▶ _TASK INSTRUCTIONS_
Filter the listing for lines containing "Suchfunktion".

▶ _SUPPLIED RECORDS_
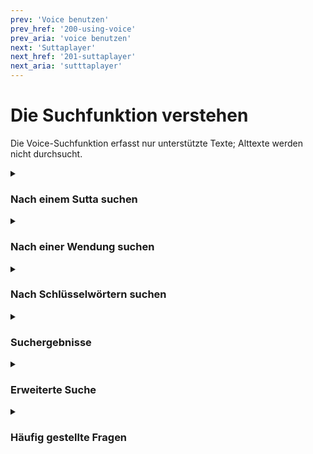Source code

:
 ```yaml
---
prev: 'Voice benutzen'
prev_href: '200-using-voice'
prev_aria: 'voice benutzen'
next: 'Suttaplayer'
next_href: '201-suttaplayer'
next_aria: 'sutttaplayer'
---
```

# Die Suchfunktion verstehen
Die Voice-Suchfunktion erfasst nur unterstützte Texte; Alttexte werden nicht durchsucht.

<details><summary><h3>Nach einem Sutta suchen</h3></summary>

Um ein bestimmtes Sutta anzuzeigen, geben Sie das entsprechende Kürzel ein, wie etwa: 
<kbd>AN12.23</kbd>

Für eine längere Wiedergabeliste können Sie Suttakennziffern mit Kommas abtrennen:
<kbd>SN12.22, SN12.23</kbd>

Für eine Reihe aufeinanderfolgender Suttas können Sie auch einen Bindestrich benutzen:
<kbd>SN12.22-23</kbd>

Die Suttas, die Sie als Suchergebnisse erhalten, können Sie entweder online hören oder herunterladen.

##### Sprache und Übersetzer

Wenn Sie eine bestimmte Übersetzung suchen, geben Sie Sprache und Übersetzer an. Zum Beispiel:

* <kbd>mn23/de/mettiko</kbd> ist die deutsche Übersetzung von MN 23 von Bhikkhu Mettiko.
* <kbd>mn23/de/sabbamitta</kbd> ist die deutsche Übersetzung von MN 23 von Anagarika Sabbamitta.

Wenn Sie nach einer anderen Sprache suchen wollen, ändern Sie bitte die Übersetzungssprache in den [Einstellungen](/dhammaregen/de/201-einstellungen).

</details><!--COMMENT: Sutta Search-->

<details><summary><h3>Nach einer Wendung suchen</h3></summary>

Geben Sie eine exakte Wendung ein (unabhängig von Groß- oder Kleinschreibung), um ein Sutta mit dieser Wendung zu finden. Zum Beispiel: <kbd>Wurzel des Leidens</kbd>.

Für Wendungen auf Pali können Sie Wörter in lateinischer Schrift ohne diakritische Zeichen eingeben: <kbd>chando hi mulam dukkhassa</kbd>

Wenn man sich über Wortendungen nicht sicher ist, kann man auch Teile einer Wendung eingeben: <kbd>mulam dukkha</kbd>
</details><!--COMMENT: Phrase Search-->

<details><summary><h3>Nach Schlüsselwörtern suchen</h3></summary>

Wenn Sie sich nicht genau an eine Wendung erinnern können, geben Sie einfach die Worte, die Sie wissen, durch Leerzeichen getrennt ein. Voice wird die Suttas finden, in denen alle Suchwörter vorkommen. Zum Beispiel: <kbd>leiden wurzel</kbd>

Die Suche nach Schlüsselwörtern ist langsamer als die Suche nach einer Wendung und kann zu mehr Ergebnissen führen.
</details><!--COMMENT: Keyword search-->

<details><summary><h3>Suchergebnisse</h3></summary>

Die Suchergebnisse werden nach Relevanz angeordnet. Der Relevanzwert ist einfach die Summe aus der Anzahl der Treffer und dem Anteil der Segmente, die einen Treffer enthalten. Suttas, in denen der Suchbegriff häufig vorkommt, haben die höchste Relevanz.

Voice zeigt normalerweise bis zu fünf Suchergebnisse an. Benutzen Sie die [Einstellungen](/dhammaregen/de/201-einstellungen), wenn Sie die maximale Zahl der Suchergebnisse erhöhen wollen. Für mehr Suchergebnisse dauert es länger.
</details><!--COMMENT:Number of Search Results-->

<details><summary><h3>Erweiterte Suche</h3></summary>

#### Reguläre Ausdrücke

Viele Benutzer von SuttaCentral nutzen `grep` für die Suche. `grep` ist ein sehr leistungsstarkes Suchprogramm und unterstützt auch die Möglichkeit, <a href="https://www.google.com/search?q=grep+-E+option" target="_blank">Treffer</a> über <a href="https://de.wikipedia.org/wiki/Regul%C3%A4rer_Ausdruck" target="-blank">reguläre Ausdrücke</a> zu finden. Voice unterstützt <a href="https://github.com/BurntSushi/ripgrep" target="_blank">Ripgrep</a> mit regulären Ausdrücken (z. B. <kbd>wurzel.\*leiden</kbd>).

#### Suchparameter

Sie können Ihre Suche mit erweiterten Einstellungen anpassen. Erweiterten Einstellungen wird ein Minuszeichen <kbd>-</kbd> vorangestellt:

* **-sl ISO_LANG_2**  Legt die Sprache für die Suche fest, z. B.: <kbd>-sl de</kbd> durchsucht deutsche Texte.
* **-d NUMBER**  Legt die maximale Zahl der Ergebnisse fest, z. B.: <kbd>-d 50</kbd> findet bis zu 50 Suttas.
* <kbd>-ml 3</kbd>  Zeigt nur Ergebnisse, die in drei Sprachen vorliegen.
* <kbd>-tc:mn</kbd> Beschränkt Suchergebnisse auf den Majjhima Nikaya.

| Parameter | Zu durchsuchende Texte |
| :-----: | :-----: |
| -tc:ab | Abhidhamma |
| -tc:an | Aṅguttara Nikāya |
| -tc:as | Adhikaraṇasamatha |
| -tc:ay | Aniyata |
| -tc:bi | Bhikkhuni |
| -tc:bu | Bhikkhu |
| -tc:dn | Dīgha Nikāya |
| -tc:kd | Khandhaka |
| -tc:kn | Khuddaka Nikāya |
| -tc:mn | Majjhima Nikāya |
| -tc:ms | Mahasaṅgīti Tipiṭaka |
| -tc:np | Nissaggiya Pācittiya |
| -tc:pc | Pācittiya |
| -tc:pd | Pātidesanīya |
| -tc:pj | Pārājika |
| -tc:pvr | Parivāra | 
| -tc:sk | Sekhiya |
| -tc:sn | Saṃyutta Nikāya |
| -tc:ss | Saṅghādisesa |
| -tc:su | Sutta |
| -tc:thag | Theragāthā |
| -tc:thig | Therīgāthā |
| -tc:tv | Theravāda |
| -tc:vb | Vibhaṅga |
| -tc:vin | Vinaya |
</details>

<details><summary><h3>Häufig gestellte Fragen</h3></summary>

#### Warum unterscheiden sich meine Suchergebnisse von denen auf SuttaCentral.net?
Voice durchsucht nur segmetierte Texte, das sind Texte, bei denen kleine Textabschnitte nummeriert wurden, um sie in verschiedenen Übersetzungen miteinander in Beziehung setzen zu können. Voice durchsucht nicht alle Übersetzungen, die man auf SuttaCentral findet. Derzeit gibt es viele, die daran arbeiten, mehr segmentierte Texte hinzuzufügen.

</details>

▶ _EXERCISE RESPONSE_
# Die Suchfunktion verstehen
Die Voice-Suchfunktion erfasst nur unterstützte Texte; Alttexte werden nicht durchsucht.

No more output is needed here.